Sim, pensou Francisco Theodoro, a vida é curta, e uma fonte cavada com tanto esforço é justo que dê agua com abundancia para muitas sêdes...

Já o Isidoro recolhia as chicaras quando entrou o João Ramos, a bufar de calor. Pediu noticias da saude de todos e mesmo antes de ouvir as respostas vasou quanto sabia acerca dos negocios. Vinha da casa do Lessa, que auferira lucros extraordinarios de uma especulação de café. Elle tambem se mettera em grandes emprezas; sacou papelada que lhe enchia os bolsos e representava muitos contos de réis.

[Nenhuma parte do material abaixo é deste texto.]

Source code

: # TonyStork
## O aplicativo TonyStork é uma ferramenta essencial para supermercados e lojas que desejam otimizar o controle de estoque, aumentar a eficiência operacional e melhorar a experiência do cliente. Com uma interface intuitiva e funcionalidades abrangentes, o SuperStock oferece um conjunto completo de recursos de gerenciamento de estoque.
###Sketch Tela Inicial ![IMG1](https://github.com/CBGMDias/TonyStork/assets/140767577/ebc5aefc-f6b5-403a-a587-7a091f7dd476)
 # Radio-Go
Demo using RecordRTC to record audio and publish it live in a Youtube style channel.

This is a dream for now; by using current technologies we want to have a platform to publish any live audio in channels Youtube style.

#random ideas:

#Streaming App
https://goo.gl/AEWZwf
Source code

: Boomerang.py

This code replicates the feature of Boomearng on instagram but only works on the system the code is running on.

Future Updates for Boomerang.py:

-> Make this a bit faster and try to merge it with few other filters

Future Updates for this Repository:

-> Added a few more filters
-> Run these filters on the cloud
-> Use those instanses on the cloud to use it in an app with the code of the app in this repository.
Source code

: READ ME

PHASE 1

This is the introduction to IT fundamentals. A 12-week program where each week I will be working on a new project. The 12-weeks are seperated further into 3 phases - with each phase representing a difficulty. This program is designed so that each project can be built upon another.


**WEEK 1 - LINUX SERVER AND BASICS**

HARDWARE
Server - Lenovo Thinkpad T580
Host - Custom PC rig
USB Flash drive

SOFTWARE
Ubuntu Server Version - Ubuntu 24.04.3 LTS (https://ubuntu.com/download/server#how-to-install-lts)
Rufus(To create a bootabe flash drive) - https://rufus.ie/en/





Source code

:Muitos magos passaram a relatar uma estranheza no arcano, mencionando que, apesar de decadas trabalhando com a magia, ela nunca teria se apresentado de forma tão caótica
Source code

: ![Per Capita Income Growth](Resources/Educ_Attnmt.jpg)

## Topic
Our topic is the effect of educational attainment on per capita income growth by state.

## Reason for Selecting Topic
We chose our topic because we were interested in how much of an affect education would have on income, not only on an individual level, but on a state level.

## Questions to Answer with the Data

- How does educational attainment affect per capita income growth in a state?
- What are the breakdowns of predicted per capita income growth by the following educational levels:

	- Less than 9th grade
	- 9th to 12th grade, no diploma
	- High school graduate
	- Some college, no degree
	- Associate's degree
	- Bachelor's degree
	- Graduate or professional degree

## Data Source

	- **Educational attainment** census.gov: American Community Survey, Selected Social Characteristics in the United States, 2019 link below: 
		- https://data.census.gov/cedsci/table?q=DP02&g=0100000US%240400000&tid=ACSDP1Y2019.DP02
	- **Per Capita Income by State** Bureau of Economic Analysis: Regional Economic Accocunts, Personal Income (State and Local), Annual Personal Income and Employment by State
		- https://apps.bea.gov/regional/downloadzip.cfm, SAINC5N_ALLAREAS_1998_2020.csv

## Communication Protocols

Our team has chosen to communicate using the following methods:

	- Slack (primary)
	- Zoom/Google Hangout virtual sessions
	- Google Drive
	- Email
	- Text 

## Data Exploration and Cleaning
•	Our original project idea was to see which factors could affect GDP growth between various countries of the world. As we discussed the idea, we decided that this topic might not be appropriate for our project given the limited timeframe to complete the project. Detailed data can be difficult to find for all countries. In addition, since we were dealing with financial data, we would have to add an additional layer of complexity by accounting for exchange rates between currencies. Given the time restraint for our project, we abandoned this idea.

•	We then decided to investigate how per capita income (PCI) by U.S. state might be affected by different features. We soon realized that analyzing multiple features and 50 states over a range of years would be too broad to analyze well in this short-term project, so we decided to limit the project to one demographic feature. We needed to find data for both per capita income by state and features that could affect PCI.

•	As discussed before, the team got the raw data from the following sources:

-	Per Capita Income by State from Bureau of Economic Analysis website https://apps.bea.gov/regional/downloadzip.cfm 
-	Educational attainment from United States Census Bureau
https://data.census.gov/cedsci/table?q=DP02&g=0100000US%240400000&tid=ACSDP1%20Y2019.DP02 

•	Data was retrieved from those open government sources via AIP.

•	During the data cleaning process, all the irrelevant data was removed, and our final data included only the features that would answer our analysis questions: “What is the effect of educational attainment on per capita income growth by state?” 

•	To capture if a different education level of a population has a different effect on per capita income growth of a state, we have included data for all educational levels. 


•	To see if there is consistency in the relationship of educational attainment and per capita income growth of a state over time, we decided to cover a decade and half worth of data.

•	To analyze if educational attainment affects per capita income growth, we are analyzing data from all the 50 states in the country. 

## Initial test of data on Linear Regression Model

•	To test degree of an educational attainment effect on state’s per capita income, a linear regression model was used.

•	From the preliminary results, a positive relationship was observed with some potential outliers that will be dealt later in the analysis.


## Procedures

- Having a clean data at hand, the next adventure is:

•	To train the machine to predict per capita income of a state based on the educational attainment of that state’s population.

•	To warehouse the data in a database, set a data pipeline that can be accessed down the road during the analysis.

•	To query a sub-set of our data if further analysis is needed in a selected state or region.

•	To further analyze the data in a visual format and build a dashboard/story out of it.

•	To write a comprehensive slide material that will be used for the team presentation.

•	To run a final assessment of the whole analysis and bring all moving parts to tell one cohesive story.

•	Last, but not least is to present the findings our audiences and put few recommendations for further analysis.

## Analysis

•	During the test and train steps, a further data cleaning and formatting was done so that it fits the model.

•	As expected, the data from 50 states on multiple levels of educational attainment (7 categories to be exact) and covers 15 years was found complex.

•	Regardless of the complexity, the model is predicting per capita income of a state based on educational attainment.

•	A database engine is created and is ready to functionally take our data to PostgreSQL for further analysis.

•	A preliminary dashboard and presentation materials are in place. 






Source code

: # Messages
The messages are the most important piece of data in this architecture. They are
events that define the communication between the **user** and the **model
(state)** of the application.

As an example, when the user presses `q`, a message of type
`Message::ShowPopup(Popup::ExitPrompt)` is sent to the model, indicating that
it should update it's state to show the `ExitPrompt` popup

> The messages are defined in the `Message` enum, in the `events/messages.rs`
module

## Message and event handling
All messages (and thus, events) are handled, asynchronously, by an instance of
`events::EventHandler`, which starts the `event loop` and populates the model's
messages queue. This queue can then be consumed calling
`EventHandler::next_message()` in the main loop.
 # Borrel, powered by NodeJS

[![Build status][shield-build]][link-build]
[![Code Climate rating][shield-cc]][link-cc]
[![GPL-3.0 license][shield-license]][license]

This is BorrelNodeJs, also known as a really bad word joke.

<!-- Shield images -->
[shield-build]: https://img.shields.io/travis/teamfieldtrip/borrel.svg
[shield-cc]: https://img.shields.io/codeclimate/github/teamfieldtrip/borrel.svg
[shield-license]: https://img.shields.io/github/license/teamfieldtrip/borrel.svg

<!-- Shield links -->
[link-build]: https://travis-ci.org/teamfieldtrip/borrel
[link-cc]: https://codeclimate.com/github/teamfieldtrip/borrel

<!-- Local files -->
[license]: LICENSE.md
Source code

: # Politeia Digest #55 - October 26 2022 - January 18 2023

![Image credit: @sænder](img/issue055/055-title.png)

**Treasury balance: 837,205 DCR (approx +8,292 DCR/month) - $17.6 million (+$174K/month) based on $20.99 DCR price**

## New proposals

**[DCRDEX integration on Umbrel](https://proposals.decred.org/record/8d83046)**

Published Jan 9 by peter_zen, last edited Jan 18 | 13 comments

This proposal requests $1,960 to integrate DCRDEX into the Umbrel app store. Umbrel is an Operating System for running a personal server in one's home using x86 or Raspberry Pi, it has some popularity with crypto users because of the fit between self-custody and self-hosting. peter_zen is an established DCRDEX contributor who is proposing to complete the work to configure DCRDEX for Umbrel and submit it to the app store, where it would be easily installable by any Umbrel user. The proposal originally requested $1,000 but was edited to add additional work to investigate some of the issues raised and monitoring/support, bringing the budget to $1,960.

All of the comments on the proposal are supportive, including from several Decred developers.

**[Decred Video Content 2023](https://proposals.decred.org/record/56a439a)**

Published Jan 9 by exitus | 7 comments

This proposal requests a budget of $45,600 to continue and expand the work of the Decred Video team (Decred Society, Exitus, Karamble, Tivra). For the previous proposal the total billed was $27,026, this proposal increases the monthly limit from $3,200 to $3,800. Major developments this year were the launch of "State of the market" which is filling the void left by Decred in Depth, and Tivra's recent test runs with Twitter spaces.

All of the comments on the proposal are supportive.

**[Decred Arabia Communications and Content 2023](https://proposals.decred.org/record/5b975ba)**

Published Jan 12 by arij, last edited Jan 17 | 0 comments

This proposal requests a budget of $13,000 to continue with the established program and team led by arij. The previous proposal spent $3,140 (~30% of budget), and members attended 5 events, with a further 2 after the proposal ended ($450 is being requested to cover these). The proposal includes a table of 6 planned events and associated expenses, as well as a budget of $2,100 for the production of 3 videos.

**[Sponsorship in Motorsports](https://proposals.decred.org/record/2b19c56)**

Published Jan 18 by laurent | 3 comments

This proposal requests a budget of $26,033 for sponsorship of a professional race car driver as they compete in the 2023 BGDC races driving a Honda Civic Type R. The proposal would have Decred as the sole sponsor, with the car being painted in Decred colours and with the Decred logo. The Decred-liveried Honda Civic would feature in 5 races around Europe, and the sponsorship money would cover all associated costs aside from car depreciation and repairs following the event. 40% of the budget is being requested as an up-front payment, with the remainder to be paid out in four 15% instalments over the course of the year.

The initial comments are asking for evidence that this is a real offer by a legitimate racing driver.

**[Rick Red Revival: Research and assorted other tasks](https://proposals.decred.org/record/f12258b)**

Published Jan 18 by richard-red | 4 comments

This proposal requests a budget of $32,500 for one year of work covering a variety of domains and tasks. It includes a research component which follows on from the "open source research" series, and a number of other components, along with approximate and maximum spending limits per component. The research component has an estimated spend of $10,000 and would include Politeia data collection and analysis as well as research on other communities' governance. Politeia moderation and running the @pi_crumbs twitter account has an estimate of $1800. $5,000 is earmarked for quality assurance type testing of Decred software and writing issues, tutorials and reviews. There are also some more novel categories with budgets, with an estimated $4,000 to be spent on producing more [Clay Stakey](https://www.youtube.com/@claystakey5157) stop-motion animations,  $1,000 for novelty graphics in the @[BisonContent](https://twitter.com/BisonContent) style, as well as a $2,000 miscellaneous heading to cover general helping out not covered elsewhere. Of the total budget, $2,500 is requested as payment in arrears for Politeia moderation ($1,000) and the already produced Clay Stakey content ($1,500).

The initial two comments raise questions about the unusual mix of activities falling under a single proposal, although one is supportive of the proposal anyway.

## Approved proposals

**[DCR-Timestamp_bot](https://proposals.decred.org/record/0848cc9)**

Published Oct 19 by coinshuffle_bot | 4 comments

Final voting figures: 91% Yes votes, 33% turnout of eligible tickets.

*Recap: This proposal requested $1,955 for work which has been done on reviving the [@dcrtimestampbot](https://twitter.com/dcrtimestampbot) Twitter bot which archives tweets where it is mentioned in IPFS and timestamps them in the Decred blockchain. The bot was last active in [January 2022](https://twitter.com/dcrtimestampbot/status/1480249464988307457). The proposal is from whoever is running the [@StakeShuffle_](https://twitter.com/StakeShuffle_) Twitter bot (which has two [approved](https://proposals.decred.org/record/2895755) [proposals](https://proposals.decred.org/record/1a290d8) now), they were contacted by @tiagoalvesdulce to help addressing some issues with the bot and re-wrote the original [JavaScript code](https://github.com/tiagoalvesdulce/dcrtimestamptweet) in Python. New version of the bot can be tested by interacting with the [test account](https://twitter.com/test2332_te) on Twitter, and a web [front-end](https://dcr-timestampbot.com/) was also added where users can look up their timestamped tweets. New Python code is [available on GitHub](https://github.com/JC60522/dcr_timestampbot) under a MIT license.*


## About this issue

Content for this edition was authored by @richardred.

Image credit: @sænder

Innocencio Braga citava nomes de pobretões tornados em millionarios, com a alta, quando João Ramos o interrompeu, consultando os amigos se deveria acceitar a presidencia de um banco. Elle hesitava...

Innocencio aconselhou-o a que accedesse. O cargo era de prestigio. Depois, o tempo effervescente do jogo tinha passado. As transacções agora faziam-se com mais segurança. Tambem elle tinha em formação um grande projecto...

Theodoro suffocava; não ouvia fallar noutra coisa. O seu visinho da esquerda e o seu visinho da direita passavam, quantidades fabulosas de libras para a Europa, ganhas no azar do momento. E elle?